The earliest recorded female hanged in America was that of Jane Champion in 1632 in Virginia for an unknown offense. I know many of you think I’m gonna make a wise crack, but I’m going to leave that right there. Guilty of “flapping his hands and arms” and “behaving in a peculiar manner,” Thomas Hellier, a 14-year-old white boy, became a suspect in a rash of thefts and was sentenced to a life of bondage on a Virginia plantation. Never agreeable to his servile status, Hellier was sold several years later to a harsh taskmaster named Cutbeard Williamson. After Williamson, Williamson’s wife, and a maid were murdered with an ax while they slept one night, Hellier was assumed to be the murderer and hanged by a mob on August 5, 1678. His body was lashed with chains to a tall tree overlooking the James River where it remained for several years until it rotted away. Yes they had white slaves back then. If he had been a black man, then the records would have read, ” A colored man named Thomas was sold to a harsh taskmaster named Cutbeard Williamson who killed him because….  “unreadable“…… and his body was lashed with chains to a tall tree overlooking the James River where it remained for several years until it rotted away. ” Later historians would say, “Looks like that’s all they got in the records about Thomas.”

It was during the American Revolution that the term lynch law originated with Colonel Charles Lynch, a Virginia planter and his associates, who began to make their own vigilante rules for confronting the British Tories, loyalists to England, and other criminal elements.
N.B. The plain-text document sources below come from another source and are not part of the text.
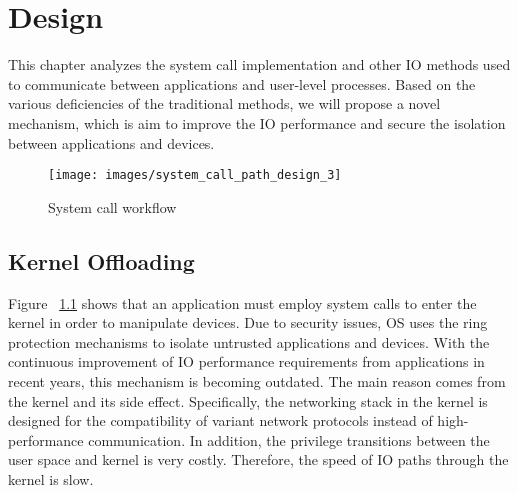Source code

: \chapter{Design}
\label{sec:design}





This chapter analyzes the system call implementation and other 
IO methods used to communicate between applications 
and user-level processes. Based on the various deficiencies of the 
traditional methods, we will propose a novel mechanism, which is aim 
to improve the IO performance and secure the isolation 
between applications and devices.


\begin{figure}[H]
  \centering
  \texttt{[image: images/system\_call\_path\_design\_3]}
  \caption[System call workflow]{System call workflow}
  \label{fig:system_call_path_design_3}
\end{figure}

\section{Kernel Offloading}
Figure ~\ref{fig:system_call_path_design_3} shows that an application must employ system calls to enter the kernel in order to manipulate devices.
Due to security issues, OS uses the ring protection mechanisms\cite{13} to isolate untrusted
applications and devices. 
With the continuous improvement of IO performance requirements 
from applications in recent years, this mechanism is becoming outdated. 
The main reason comes from the kernel and its side effect. Specifically, 
the networking stack in the kernel is designed for the compatibility of 
variant network protocols instead of high-performance communication. 
In addition, the privilege transitions between the user space and kernel 
is very costly. Therefore, the speed of IO paths through the kernel is slow.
Other criminal elements huh… I just can’t…  Anywho, this type of rough justice was also used regularly by whites against their African American slaves. Those white men who protested were often in danger of being lynched  themselves. One such man was Elijah Lovejoy, editor of the Alton Illinois Observer, who was shot by a white mob after publishing articles criticizing lynching and advocating the abolition of slavery. So now you know, lynch is actually the name of the person who started it in America. After the revolution, the most common hangings of white men were due to war-related crimes such as spying espionage, treason or desertion. Blacks were summarily hanged, at the will of their owners, most often for the “official” reason of revolt. However, it could have been for any cause whatsoever and merely “labeled” as such. Whites who sympathized with the slaves were also often hanged. That rope was equal opportunity, you got a neck, we will hang you.
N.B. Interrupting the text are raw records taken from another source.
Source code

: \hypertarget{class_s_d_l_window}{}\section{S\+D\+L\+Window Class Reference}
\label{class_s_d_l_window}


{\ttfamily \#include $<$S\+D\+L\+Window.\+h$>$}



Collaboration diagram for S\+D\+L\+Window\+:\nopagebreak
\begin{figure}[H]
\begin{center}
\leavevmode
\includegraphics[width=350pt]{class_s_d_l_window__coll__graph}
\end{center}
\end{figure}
In the first part of the 19th century, opponents of slavery, cattle rustlers, horse thieves, gamblers and other “deplorables” in the South and the Old West and who were not of African American descent were the most common targets of hanging. The state of Montana holds the record for the bloodiest vigilante movement from 1863 to 1865 when hundreds of suspected horse thieves were rounded up and killed by hanging. You don’t mess with a fella’s horse back in those days. You rather go to a Klan meeting playing Biggie Smalls “Juicy Fruit” rather than “fucc” with “dat.” By the turn of the century, the Old West had instituted official legal entities throughout the states and most of the vigilante groups had disappeared. From there on out, almost all of the lynchings that occurred in the 20th century were either racially or politically motivated. Most of us know the story from here forward. IN 2018 although there were no acted on reported lynchings, the specter of blacks being killed by hanging ” just because” in a not so long ago era still haunts us… haunts you.  Anyway, I have only touched on a little bit of the history of hanging and lynching. You can find a great article on it here. Until then my people, don’t be worried about every racist that puts a rope in a tree. Go to Walmart, buy you some rope, and go on and hang a couple nooses off the tree in your own backyard.  Happy Holidays !!!